Ya sacerdote, y por asuntos de su Orden, en el año 1510 hizo un viaje a Roma
y paseó por Italia. De la Curia romana con el papa Julio II no se llevó buena
impresión, como todos, y sin embargo pudo observar en Italia el
florecimiento de la virtud cristiana, como lo demuestra este testimonio que
años más tarde dará en sus famosas Charlas de sobremesa, sobre la reforma
que habían metido los Oratorios del Divino Amor: “Después habló Lutero de
la hospitalidad de los italianos, de cómo estaban provistos sus hospitales, con
edificios de regia esplendidez, siempre a apunto con ricos alimentos y
bebidas; servidores diligentísimos, médicos muy competentes, camas bien
pintadas y vestidos limpísimos. Los asisten matronas honestísimas, todas bien
cubiertas, las cuales por días sirven calladamente a los pobres antes de
regresar a sus casas. Todo esto lo vi por Florencia”. No podía hablar tan mal
de la Iglesia Católica, a la cual había que reformar.
Profesor en Erkfurt y en Wittemberg, seguía con sus ideas obsesivas sobre el
pecado y la salvación, y encontrará la solución, a su manera y retorciendo
la doctrina de San Pablo en Romanos 1,17 y Gálatas 3,11, pues no mira,
además de los catálogos de los pecados, los otros de las obras buenas que
Pablo exige para la salvación, como en Gálatas 5. 19-24.
Entonces Lutero pone la salvación sólo en la fe sin las obras, porque el
hombre es pecador, lleva siempre consigo su pecado, y pecará
continuamente aunque no quiera.
La salvación está, según él, en que Dios no mira al hombre por dentro,
siempre pecador, sino por fuera: mira en él los méritos de Jesucristo que le
ha echado encima como vestido nuevo que lo adorna con la santidad de
Dios. Por eso, cuando más tarde traduzca la Biblia al alemán, eliminará la
Carta de Santiago, tratándolo de loco o poco menos, pues no tolerará esa
palabra crucial: “La fe sin las obras es una fe muerta” (2,17-26).
Estas ideas las exponía al principio con timidez y sin querer salirse de la
doctrina de la Iglesia, pero iban calando en bastantes alumnos.

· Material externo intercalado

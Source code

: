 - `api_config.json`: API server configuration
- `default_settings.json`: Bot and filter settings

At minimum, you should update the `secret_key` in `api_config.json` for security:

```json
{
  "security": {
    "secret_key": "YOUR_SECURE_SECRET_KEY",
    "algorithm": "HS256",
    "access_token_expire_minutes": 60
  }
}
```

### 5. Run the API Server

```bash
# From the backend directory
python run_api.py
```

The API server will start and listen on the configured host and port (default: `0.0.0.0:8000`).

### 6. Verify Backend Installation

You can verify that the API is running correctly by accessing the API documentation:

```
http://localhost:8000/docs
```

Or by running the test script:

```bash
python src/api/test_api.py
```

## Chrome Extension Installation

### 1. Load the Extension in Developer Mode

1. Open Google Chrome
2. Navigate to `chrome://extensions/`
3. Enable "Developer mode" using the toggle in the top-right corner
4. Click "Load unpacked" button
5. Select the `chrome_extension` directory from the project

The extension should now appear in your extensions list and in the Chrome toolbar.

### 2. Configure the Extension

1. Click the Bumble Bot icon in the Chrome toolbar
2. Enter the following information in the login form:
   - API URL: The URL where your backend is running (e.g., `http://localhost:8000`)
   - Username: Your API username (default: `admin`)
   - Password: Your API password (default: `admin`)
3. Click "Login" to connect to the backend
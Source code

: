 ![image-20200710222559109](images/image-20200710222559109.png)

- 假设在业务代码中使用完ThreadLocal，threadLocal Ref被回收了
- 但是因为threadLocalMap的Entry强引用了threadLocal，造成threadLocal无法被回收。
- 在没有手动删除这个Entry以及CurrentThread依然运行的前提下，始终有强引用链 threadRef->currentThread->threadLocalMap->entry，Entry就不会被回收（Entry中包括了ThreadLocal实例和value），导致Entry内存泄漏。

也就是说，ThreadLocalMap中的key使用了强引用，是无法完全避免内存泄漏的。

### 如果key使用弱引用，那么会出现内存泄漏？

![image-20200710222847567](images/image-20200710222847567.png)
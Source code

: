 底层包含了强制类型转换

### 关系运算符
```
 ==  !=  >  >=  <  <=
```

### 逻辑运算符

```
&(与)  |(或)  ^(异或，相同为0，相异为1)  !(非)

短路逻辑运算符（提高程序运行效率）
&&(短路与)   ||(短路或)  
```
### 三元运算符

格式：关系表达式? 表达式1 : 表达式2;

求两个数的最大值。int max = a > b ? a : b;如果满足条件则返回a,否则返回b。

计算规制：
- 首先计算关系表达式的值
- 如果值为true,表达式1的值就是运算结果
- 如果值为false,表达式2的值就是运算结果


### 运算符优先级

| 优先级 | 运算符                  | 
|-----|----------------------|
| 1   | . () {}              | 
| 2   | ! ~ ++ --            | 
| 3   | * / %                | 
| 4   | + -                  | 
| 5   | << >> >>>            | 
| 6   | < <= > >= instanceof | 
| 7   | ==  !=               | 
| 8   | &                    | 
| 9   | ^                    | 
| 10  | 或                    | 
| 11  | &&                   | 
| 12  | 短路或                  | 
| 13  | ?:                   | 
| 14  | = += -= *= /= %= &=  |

Estaba en estas sus ideas y preocupaciones doctrinales, cuando ocurrió lo
de las Indulgencias. El Papa León X confirmó lo que había hecho su
antecesor Julio II y concedió Indulgencias, hasta la plenaria con las debidas
condiciones. Era el año 1517 cuando el 31 de Octubre clavó Lutero sus 95
tesis o afirmaciones escritas sobre las Indulgencias en la puerta de la
catedral de Wittemberg. No todas eran heréticas, pero muchas, sí. Llevadas
sus afirmaciones a Roma, Lutero manifiesta respeto al Papa, pero asegura
su resolución de permanecer firme en sus ideas. El Papa procedió con
delicadeza. Primero aconsejó al Padre Staupitz, superior de Lutero, que
examinara y corrigiera, pero, ¡nada!, porque Staupitz era ya de los adictos a
Lutero. En Junio de 1518 se le manda a Lutero presentarse en Roma, pero el
elector de Sajonia obtiene que el proceso se celebre en Ausburgo, bajo el
delegado pontificio cardenal Cayetano, el teólogo de más nombre que
entonces había en la Iglesia. Acorralado, pero con orgullo inconcebible, y
a pesar de los plazos que le iba dando el Papa, Lutero se manifestó ya
abiertamente contra la Iglesia “cueva de asesinos, madriguera de
malvados, peor que todas las guaridas de criminales”, aunque ya antes
había escrito a la nación alemana: “Ahorcamos justamente a los ladrones;
damos muerte a los bandidos. ¿Por qué, pues, hemos de dejar en libertad al
avaro de Roma que es el mayor de los ladrones y bandidos que hayan
existido ni existirán jamás sobre la tierra?”. Ante lo inútil de todos los esfuerzos,
llegó por fin la excomunión de Lutero el 3 de Enero de 1521.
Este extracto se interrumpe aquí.